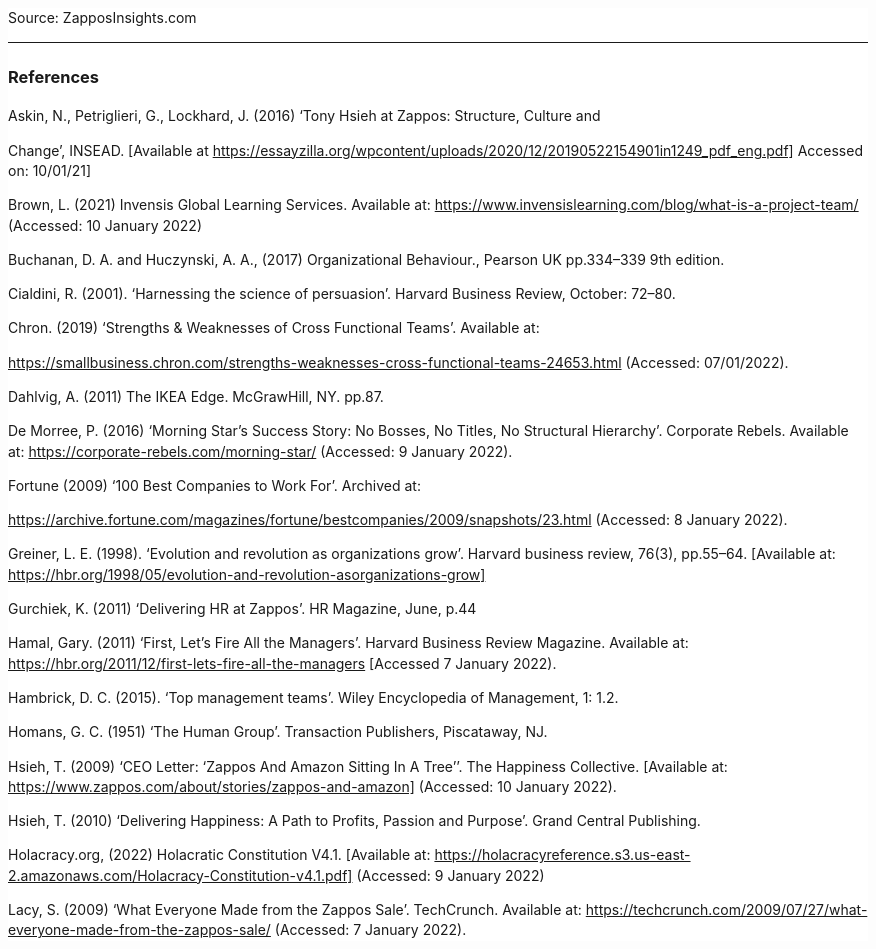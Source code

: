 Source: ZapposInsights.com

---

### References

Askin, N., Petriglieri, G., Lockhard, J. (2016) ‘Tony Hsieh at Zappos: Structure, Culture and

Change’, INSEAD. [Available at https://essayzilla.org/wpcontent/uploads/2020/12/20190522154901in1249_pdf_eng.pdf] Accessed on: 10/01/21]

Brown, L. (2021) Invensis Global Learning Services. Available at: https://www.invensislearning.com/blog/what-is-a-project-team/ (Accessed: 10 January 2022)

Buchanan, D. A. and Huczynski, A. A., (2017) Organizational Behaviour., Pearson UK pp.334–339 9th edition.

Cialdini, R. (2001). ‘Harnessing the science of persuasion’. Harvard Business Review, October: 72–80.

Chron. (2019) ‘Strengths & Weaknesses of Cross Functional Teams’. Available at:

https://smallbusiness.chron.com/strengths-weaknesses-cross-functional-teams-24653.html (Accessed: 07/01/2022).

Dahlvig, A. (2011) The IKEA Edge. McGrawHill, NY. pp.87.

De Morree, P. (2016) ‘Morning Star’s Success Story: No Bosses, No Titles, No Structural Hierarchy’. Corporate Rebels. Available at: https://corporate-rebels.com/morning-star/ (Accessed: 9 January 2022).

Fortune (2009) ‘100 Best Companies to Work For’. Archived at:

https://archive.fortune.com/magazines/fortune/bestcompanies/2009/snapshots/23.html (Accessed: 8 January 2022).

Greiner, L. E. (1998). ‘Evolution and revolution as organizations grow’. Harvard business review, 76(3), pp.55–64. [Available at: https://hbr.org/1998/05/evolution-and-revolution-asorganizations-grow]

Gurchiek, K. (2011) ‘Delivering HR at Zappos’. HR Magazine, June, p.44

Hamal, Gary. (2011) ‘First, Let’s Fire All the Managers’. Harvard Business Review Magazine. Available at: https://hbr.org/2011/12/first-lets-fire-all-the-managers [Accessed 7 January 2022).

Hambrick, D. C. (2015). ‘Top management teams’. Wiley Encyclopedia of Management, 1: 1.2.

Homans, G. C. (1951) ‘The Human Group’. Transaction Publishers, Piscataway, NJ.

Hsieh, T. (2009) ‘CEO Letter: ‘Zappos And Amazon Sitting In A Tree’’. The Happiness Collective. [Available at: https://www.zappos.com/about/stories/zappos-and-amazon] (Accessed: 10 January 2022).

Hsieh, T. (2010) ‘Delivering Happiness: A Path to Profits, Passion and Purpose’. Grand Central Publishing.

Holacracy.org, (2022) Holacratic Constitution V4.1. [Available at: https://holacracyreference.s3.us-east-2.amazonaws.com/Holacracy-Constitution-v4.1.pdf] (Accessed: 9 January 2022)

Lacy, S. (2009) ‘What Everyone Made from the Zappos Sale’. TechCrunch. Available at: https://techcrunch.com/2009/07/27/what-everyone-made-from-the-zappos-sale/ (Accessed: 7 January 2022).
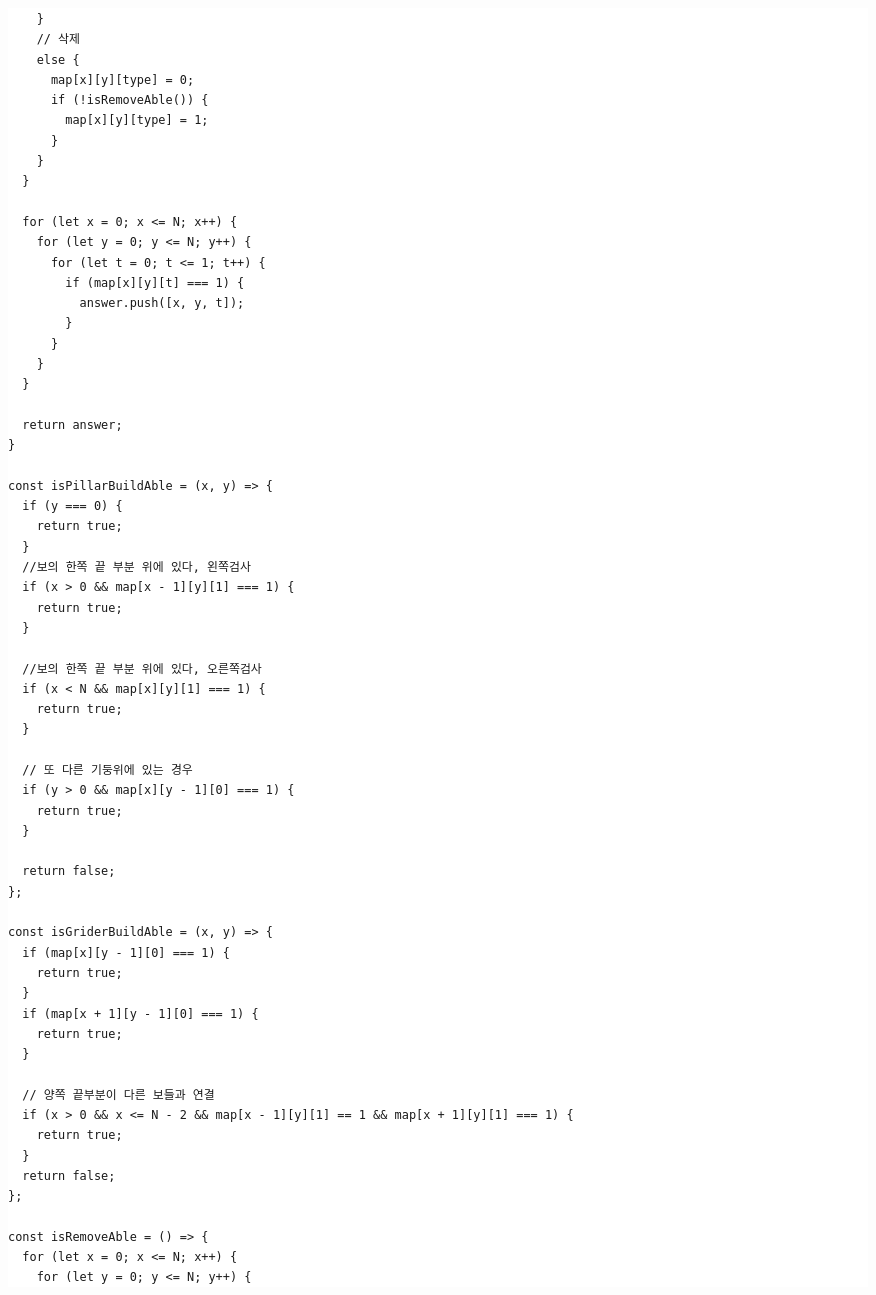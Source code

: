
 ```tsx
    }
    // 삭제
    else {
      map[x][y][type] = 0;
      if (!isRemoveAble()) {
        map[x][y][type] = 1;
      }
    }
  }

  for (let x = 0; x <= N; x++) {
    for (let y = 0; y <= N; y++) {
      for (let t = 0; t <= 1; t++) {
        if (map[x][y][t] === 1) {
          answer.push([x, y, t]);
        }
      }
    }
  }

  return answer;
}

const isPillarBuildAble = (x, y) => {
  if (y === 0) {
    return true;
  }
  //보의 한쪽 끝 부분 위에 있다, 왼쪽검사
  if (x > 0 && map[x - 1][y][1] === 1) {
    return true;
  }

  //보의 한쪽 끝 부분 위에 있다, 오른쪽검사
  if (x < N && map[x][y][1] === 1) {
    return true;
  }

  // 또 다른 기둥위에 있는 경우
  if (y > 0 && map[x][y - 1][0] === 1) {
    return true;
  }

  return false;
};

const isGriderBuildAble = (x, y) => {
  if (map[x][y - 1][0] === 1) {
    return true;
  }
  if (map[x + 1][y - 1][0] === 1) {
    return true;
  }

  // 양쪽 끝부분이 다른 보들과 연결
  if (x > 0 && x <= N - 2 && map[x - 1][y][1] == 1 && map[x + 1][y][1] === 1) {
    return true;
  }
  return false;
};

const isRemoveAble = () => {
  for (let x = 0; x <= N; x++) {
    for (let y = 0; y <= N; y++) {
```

# # # #

_Exercise:_ Please return the listing above exactly and leave every picture out.

_Exercise solution:_
Source code

: Source: ZapposInsights.com

---

### References

Askin, N., Petriglieri, G., Lockhard, J. (2016) ‘Tony Hsieh at Zappos: Structure, Culture and

Change’, INSEAD. [Available at https://essayzilla.org/wpcontent/uploads/2020/12/20190522154901in1249_pdf_eng.pdf] Accessed on: 10/01/21]

Brown, L. (2021) Invensis Global Learning Services. Available at: https://www.invensislearning.com/blog/what-is-a-project-team/ (Accessed: 10 January 2022)

Buchanan, D. A. and Huczynski, A. A., (2017) Organizational Behaviour., Pearson UK pp.334–339 9th edition.

Cialdini, R. (2001). ‘Harnessing the science of persuasion’. Harvard Business Review, October: 72–80.

Chron. (2019) ‘Strengths & Weaknesses of Cross Functional Teams’. Available at:

https://smallbusiness.chron.com/strengths-weaknesses-cross-functional-teams-24653.html (Accessed: 07/01/2022).

Dahlvig, A. (2011) The IKEA Edge. McGrawHill, NY. pp.87.

De Morree, P. (2016) ‘Morning Star’s Success Story: No Bosses, No Titles, No Structural Hierarchy’. Corporate Rebels. Available at: https://corporate-rebels.com/morning-star/ (Accessed: 9 January 2022).

Fortune (2009) ‘100 Best Companies to Work For’. Archived at:

https://archive.fortune.com/magazines/fortune/bestcompanies/2009/snapshots/23.html (Accessed: 8 January 2022).

Greiner, L. E. (1998). ‘Evolution and revolution as organizations grow’. Harvard business review, 76(3), pp.55–64. [Available at: https://hbr.org/1998/05/evolution-and-revolution-asorganizations-grow]

Gurchiek, K. (2011) ‘Delivering HR at Zappos’. HR Magazine, June, p.44

Hamal, Gary. (2011) ‘First, Let’s Fire All the Managers’. Harvard Business Review Magazine. Available at: https://hbr.org/2011/12/first-lets-fire-all-the-managers [Accessed 7 January 2022).

Hambrick, D. C. (2015). ‘Top management teams’. Wiley Encyclopedia of Management, 1: 1.2.

Homans, G. C. (1951) ‘The Human Group’. Transaction Publishers, Piscataway, NJ.

Hsieh, T. (2009) ‘CEO Letter: ‘Zappos And Amazon Sitting In A Tree’’. The Happiness Collective. [Available at: https://www.zappos.com/about/stories/zappos-and-amazon] (Accessed: 10 January 2022).

Hsieh, T. (2010) ‘Delivering Happiness: A Path to Profits, Passion and Purpose’. Grand Central Publishing.

Holacracy.org, (2022) Holacratic Constitution V4.1. [Available at: https://holacracyreference.s3.us-east-2.amazonaws.com/Holacracy-Constitution-v4.1.pdf] (Accessed: 9 January 2022)

Lacy, S. (2009) ‘What Everyone Made from the Zappos Sale’. TechCrunch. Available at: https://techcrunch.com/2009/07/27/what-everyone-made-from-the-zappos-sale/ (Accessed: 7 January 2022).
Source code

:
 ```tsx
    }
    // 삭제
    else {
      map[x][y][type] = 0;
      if (!isRemoveAble()) {
        map[x][y][type] = 1;
      }
    }
  }

  for (let x = 0; x <= N; x++) {
    for (let y = 0; y <= N; y++) {
      for (let t = 0; t <= 1; t++) {
        if (map[x][y][t] === 1) {
          answer.push([x, y, t]);
        }
      }
    }
  }

  return answer;
}

const isPillarBuildAble = (x, y) => {
  if (y === 0) {
    return true;
  }
  //보의 한쪽 끝 부분 위에 있다, 왼쪽검사
  if (x > 0 && map[x - 1][y][1] === 1) {
    return true;
  }

  //보의 한쪽 끝 부분 위에 있다, 오른쪽검사
  if (x < N && map[x][y][1] === 1) {
    return true;
  }

  // 또 다른 기둥위에 있는 경우
  if (y > 0 && map[x][y - 1][0] === 1) {
    return true;
  }

  return false;
};

const isGriderBuildAble = (x, y) => {
  if (map[x][y - 1][0] === 1) {
    return true;
  }
  if (map[x + 1][y - 1][0] === 1) {
    return true;
  }

  // 양쪽 끝부분이 다른 보들과 연결
  if (x > 0 && x <= N - 2 && map[x - 1][y][1] == 1 && map[x + 1][y][1] === 1) {
    return true;
  }
  return false;
};

const isRemoveAble = () => {
  for (let x = 0; x <= N; x++) {
    for (let y = 0; y <= N; y++) {
```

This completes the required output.